**EXERCISE INPUTS**.
------------------------------------------------------------
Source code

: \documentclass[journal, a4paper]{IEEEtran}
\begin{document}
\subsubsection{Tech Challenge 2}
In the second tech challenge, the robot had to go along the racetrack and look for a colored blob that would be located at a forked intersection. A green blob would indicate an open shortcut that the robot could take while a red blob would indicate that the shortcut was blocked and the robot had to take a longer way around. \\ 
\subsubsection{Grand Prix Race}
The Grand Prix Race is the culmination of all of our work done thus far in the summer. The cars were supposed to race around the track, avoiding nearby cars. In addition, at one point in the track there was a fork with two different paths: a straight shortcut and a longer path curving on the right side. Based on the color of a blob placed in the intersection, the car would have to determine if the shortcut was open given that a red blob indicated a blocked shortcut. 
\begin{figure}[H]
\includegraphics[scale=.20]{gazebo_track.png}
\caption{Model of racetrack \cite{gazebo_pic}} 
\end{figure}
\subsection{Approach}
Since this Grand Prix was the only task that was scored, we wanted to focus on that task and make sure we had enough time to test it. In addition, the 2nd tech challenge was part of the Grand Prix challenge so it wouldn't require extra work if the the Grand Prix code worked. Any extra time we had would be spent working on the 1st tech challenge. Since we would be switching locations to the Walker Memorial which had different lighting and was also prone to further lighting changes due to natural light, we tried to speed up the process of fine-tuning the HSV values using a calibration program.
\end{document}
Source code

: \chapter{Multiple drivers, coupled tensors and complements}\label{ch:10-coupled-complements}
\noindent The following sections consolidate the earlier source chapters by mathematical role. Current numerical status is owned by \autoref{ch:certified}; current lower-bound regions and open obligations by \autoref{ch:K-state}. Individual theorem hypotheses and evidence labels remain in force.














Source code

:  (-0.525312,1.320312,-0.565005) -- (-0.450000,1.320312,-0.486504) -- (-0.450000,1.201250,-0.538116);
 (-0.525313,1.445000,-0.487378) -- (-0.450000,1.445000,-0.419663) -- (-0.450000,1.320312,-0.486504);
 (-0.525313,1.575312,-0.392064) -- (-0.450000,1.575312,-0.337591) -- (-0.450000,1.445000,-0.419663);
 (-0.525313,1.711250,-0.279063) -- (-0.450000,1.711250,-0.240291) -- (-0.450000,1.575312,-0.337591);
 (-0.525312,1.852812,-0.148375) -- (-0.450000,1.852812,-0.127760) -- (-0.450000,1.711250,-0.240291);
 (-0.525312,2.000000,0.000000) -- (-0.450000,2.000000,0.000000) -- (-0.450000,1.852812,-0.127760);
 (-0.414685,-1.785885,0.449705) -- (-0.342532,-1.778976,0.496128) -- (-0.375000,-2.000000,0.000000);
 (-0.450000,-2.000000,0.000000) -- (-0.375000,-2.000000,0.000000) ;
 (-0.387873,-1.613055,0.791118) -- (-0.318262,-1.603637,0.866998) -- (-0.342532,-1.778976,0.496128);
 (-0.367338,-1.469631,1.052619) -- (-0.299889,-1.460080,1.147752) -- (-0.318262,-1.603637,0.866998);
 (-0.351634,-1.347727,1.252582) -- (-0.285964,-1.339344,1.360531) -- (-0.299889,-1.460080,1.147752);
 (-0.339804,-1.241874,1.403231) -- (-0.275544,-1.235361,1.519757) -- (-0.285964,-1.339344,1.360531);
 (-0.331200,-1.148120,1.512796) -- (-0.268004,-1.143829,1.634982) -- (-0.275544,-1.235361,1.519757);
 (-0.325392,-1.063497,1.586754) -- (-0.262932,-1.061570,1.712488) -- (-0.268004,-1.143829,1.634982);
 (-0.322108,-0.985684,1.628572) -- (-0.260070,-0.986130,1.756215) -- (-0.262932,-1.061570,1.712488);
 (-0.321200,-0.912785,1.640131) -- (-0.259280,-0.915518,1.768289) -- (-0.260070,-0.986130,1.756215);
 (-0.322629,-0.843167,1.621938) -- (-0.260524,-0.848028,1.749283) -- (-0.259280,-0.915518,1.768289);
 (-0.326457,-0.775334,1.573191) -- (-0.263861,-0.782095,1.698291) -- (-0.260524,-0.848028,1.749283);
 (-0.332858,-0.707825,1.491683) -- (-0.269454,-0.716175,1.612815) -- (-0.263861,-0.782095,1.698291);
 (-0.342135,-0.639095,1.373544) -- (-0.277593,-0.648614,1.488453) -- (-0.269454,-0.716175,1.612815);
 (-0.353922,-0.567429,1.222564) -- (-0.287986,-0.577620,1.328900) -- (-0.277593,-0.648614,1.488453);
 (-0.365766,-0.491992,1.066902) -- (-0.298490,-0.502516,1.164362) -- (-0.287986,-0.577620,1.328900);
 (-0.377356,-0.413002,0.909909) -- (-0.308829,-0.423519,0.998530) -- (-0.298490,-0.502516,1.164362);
------------------------------------------------------------
**TASK TO CARRY OUT**. Your job is to write out the data exactly as it stands.

**TASK OUTPUT**.
Source code

: \documentclass[journal, a4paper]{IEEEtran}
\begin{document}
\subsubsection{Tech Challenge 2}
In the second tech challenge, the robot had to go along the racetrack and look for a colored blob that would be located at a forked intersection. A green blob would indicate an open shortcut that the robot could take while a red blob would indicate that the shortcut was blocked and the robot had to take a longer way around. \\ 
\subsubsection{Grand Prix Race}
The Grand Prix Race is the culmination of all of our work done thus far in the summer. The cars were supposed to race around the track, avoiding nearby cars. In addition, at one point in the track there was a fork with two different paths: a straight shortcut and a longer path curving on the right side. Based on the color of a blob placed in the intersection, the car would have to determine if the shortcut was open given that a red blob indicated a blocked shortcut. 
\begin{figure}[H]
\includegraphics[scale=.20]{gazebo_track.png}
\caption{Model of racetrack \cite{gazebo_pic}} 
\end{figure}
\subsection{Approach}
Since this Grand Prix was the only task that was scored, we wanted to focus on that task and make sure we had enough time to test it. In addition, the 2nd tech challenge was part of the Grand Prix challenge so it wouldn't require extra work if the the Grand Prix code worked. Any extra time we had would be spent working on the 1st tech challenge. Since we would be switching locations to the Walker Memorial which had different lighting and was also prone to further lighting changes due to natural light, we tried to speed up the process of fine-tuning the HSV values using a calibration program.
\end{document}
Source code

: \chapter{Multiple drivers, coupled tensors and complements}\label{ch:10-coupled-complements}
\noindent The following sections consolidate the earlier source chapters by mathematical role. Current numerical status is owned by \autoref{ch:certified}; current lower-bound regions and open obligations by \autoref{ch:K-state}. Individual theorem hypotheses and evidence labels remain in force.














Source code

:  (-0.525312,1.320312,-0.565005) -- (-0.450000,1.320312,-0.486504) -- (-0.450000,1.201250,-0.538116);
 (-0.525313,1.445000,-0.487378) -- (-0.450000,1.445000,-0.419663) -- (-0.450000,1.320312,-0.486504);
 (-0.525313,1.575312,-0.392064) -- (-0.450000,1.575312,-0.337591) -- (-0.450000,1.445000,-0.419663);
 (-0.525313,1.711250,-0.279063) -- (-0.450000,1.711250,-0.240291) -- (-0.450000,1.575312,-0.337591);
 (-0.525312,1.852812,-0.148375) -- (-0.450000,1.852812,-0.127760) -- (-0.450000,1.711250,-0.240291);
 (-0.525312,2.000000,0.000000) -- (-0.450000,2.000000,0.000000) -- (-0.450000,1.852812,-0.127760);
 (-0.414685,-1.785885,0.449705) -- (-0.342532,-1.778976,0.496128) -- (-0.375000,-2.000000,0.000000);
 (-0.450000,-2.000000,0.000000) -- (-0.375000,-2.000000,0.000000) ;
 (-0.387873,-1.613055,0.791118) -- (-0.318262,-1.603637,0.866998) -- (-0.342532,-1.778976,0.496128);
 (-0.367338,-1.469631,1.052619) -- (-0.299889,-1.460080,1.147752) -- (-0.318262,-1.603637,0.866998);
 (-0.351634,-1.347727,1.252582) -- (-0.285964,-1.339344,1.360531) -- (-0.299889,-1.460080,1.147752);
 (-0.339804,-1.241874,1.403231) -- (-0.275544,-1.235361,1.519757) -- (-0.285964,-1.339344,1.360531);
 (-0.331200,-1.148120,1.512796) -- (-0.268004,-1.143829,1.634982) -- (-0.275544,-1.235361,1.519757);
 (-0.325392,-1.063497,1.586754) -- (-0.262932,-1.061570,1.712488) -- (-0.268004,-1.143829,1.634982);
 (-0.322108,-0.985684,1.628572) -- (-0.260070,-0.986130,1.756215) -- (-0.262932,-1.061570,1.712488);
 (-0.321200,-0.912785,1.640131) -- (-0.259280,-0.915518,1.768289) -- (-0.260070,-0.986130,1.756215);
 (-0.322629,-0.843167,1.621938) -- (-0.260524,-0.848028,1.749283) -- (-0.259280,-0.915518,1.768289);
 (-0.326457,-0.775334,1.573191) -- (-0.263861,-0.782095,1.698291) -- (-0.260524,-0.848028,1.749283);
 (-0.332858,-0.707825,1.491683) -- (-0.269454,-0.716175,1.612815) -- (-0.263861,-0.782095,1.698291);
 (-0.342135,-0.639095,1.373544) -- (-0.277593,-0.648614,1.488453) -- (-0.269454,-0.716175,1.612815);
 (-0.353922,-0.567429,1.222564) -- (-0.287986,-0.577620,1.328900) -- (-0.277593,-0.648614,1.488453);
 (-0.365766,-0.491992,1.066902) -- (-0.298490,-0.502516,1.164362) -- (-0.287986,-0.577620,1.328900);
 (-0.377356,-0.413002,0.909909) -- (-0.308829,-0.423519,0.998530) -- (-0.298490,-0.502516,1.164362);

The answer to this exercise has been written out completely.